When you click the **Knit** button a document will be generated that includes both content as well as the output of any embedded R code chunks within the document. You can embed an R code chunk like this:
```{r cars}
summary(cars)
```
## Including Plots
You can also embed plots, for example:
```{r pressure, echo=FALSE}
plot(pressure)
```
Note that the `echo = FALSE` parameter was added to the code chunk to prevent printing of the R code that generated the plot.
```{r Libraries}
library(knitr)
library(readr)
library(ggplot2)
library(dplyr)
library(lessR)
```
1.
For the 2x2 table, determine the odds and the probabilities of texting while driving among males and females. Then compute the odds ratio of texting while driving that compares males to females. (5 points)

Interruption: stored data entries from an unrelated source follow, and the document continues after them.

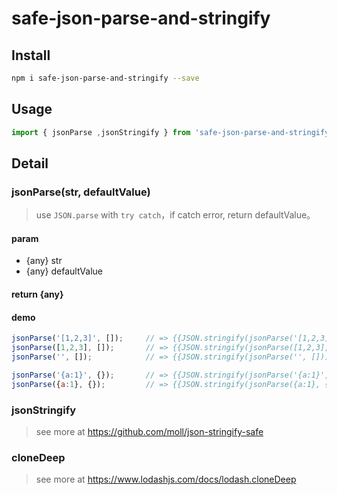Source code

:# safe-json-parse-and-stringify

## Install

```bash
npm i safe-json-parse-and-stringify --save
```

## Usage

```js
import { jsonParse ,jsonStringify } from 'safe-json-parse-and-stringify';
```

## Detail

### jsonParse(str, defaultValue)

> use `JSON.parse` with `try catch`，if catch error, return defaultValue。

#### param

- {any} str
- {any} defaultValue

#### return {any}

#### demo

```js
jsonParse('[1,2,3]', []);     // => {{JSON.stringify(jsonParse('[1,2,3]', []))}}
jsonParse([1,2,3], []);       // => {{JSON.stringify(jsonParse([1,2,3], []))}}
jsonParse('', []);            // => {{JSON.stringify(jsonParse('', []))}}

jsonParse('{a:1}', {});       // => {{JSON.stringify(jsonParse('{a:1}', {}))}}
jsonParse({a:1}, {});         // => {{JSON.stringify(jsonParse({a:1}, {}))}}
```

### jsonStringify

>see more at https://github.com/moll/json-stringify-safe

### cloneDeep

>see more at https://www.lodashjs.com/docs/lodash.cloneDeep
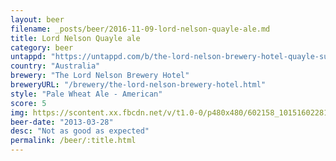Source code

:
 ```yaml
---
layout: beer
filename: _posts/beer/2016-11-09-lord-nelson-quayle-ale.md
title: Lord Nelson Quayle ale
category: beer
untappd: "https://untappd.com/b/the-lord-nelson-brewery-hotel-quayle-summer-ale/73924"
country: "Australia"
brewery: "The Lord Nelson Brewery Hotel"
breweryURL: "/brewery/the-lord-nelson-brewery-hotel.html"
style: "Pale Wheat Ale - American"
score: 5
img: https://scontent.xx.fbcdn.net/v/t1.0-0/p480x480/602158_10151602281568745_1269833032_n.jpg?oh=6246da9d2734d0a104fbf7d5c9a71a9b&oe=5B3E3450
beer-date: "2013-03-28"
desc: "Not as good as expected"
permalink: /beer/:title.html
---
```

Odds of an event, o(E)=p(E)/p(E')=p(YES)/p(NO)
Odds Ratio for A and B = o(A)/o(B)
REFERENCE: logistic regression intro.mp4
```{r Q1}
#Summary Dataframe
knitr::kable(data.frame(
Model = c('YES','NO', 'P(Yes)','P(No)','Odds(Yes)','Odds Ratio'),
MALE = c(30,10.0,0.75,.25,3,.5294),
FEMALE = c(34.0,6.0,.85,.15,5.667,'')
))
#Odds and probabilities of texting while driving AMONG males AND females
#Odds ratio of texting while driving that COMPARES males TO females
```
2. Download the data file RELIGION.CSV and import it into R.
Use R and your EDA skills to gain a basic understanding of this dataset.
Please note, there is a variable labeled RELSCHOL.
This variable indicates if a survey respondent attends a religiously affiliated private secondary school (1) or not (0).
Use this dataset to address the following questions: (10 points)
```{r RELIGION.CSV}
mydata <- read_csv("RELIGION.csv")
attach(mydata)
head(mydata)
by(mydata, mydata$RELSCHOL, summary)
```
```{r - Missing Values Summary}
#check for any missing values in the data
colSums(is.na(mydata))
#create table to count null values and percentage against overall population
nullcount_df <- sapply(mydata,function(y) sum(length(which(is.na(y)))))
nullcount_df <- data.frame(sort(nullcount_df[nullcount_df>0], decreasing=TRUE))
colnames(nullcount_df)[1] <- "NullCount"
nullcount_df$PctNull <- round(nullcount_df$NullCount / (nrow(mydata)),3)
nullcount_df
```
```{r}
unique(mydata$RELSCHOL)
```
a. Compute the overall odds and probability of attending a religious school, assuming this data is from a random sample.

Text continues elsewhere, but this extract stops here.